── Source information
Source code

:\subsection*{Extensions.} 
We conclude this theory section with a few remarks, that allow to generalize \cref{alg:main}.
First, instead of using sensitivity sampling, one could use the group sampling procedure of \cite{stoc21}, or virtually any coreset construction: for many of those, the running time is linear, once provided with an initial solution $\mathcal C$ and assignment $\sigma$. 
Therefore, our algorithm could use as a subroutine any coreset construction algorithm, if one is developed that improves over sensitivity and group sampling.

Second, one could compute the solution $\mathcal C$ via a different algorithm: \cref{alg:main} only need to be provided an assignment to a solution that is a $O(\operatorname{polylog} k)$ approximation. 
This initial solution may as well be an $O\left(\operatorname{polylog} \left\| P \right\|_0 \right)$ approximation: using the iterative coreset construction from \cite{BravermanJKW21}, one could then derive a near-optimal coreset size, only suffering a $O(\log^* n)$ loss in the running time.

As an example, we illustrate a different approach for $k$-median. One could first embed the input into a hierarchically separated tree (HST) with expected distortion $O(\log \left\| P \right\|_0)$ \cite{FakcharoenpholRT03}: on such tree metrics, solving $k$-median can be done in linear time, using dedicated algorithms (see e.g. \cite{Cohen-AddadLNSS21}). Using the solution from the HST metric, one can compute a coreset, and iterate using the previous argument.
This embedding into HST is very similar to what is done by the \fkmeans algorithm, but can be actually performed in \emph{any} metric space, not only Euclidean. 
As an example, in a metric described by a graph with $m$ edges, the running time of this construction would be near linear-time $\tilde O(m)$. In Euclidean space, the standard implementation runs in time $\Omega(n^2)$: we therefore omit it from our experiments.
────
How to complete this task - Nothing but the lines from the one with "This embedding into" through the last line of the data should appear; print them exactly.

The answer -
This embedding into HST is very similar to what is done by the \fkmeans algorithm, but can be actually performed in \emph{any} metric space, not only Euclidean. 
As an example, in a metric described by a graph with $m$ edges, the running time of this construction would be near linear-time $\tilde O(m)$. In Euclidean space, the standard implementation runs in time $\Omega(n^2)$: we therefore omit it from our experiments.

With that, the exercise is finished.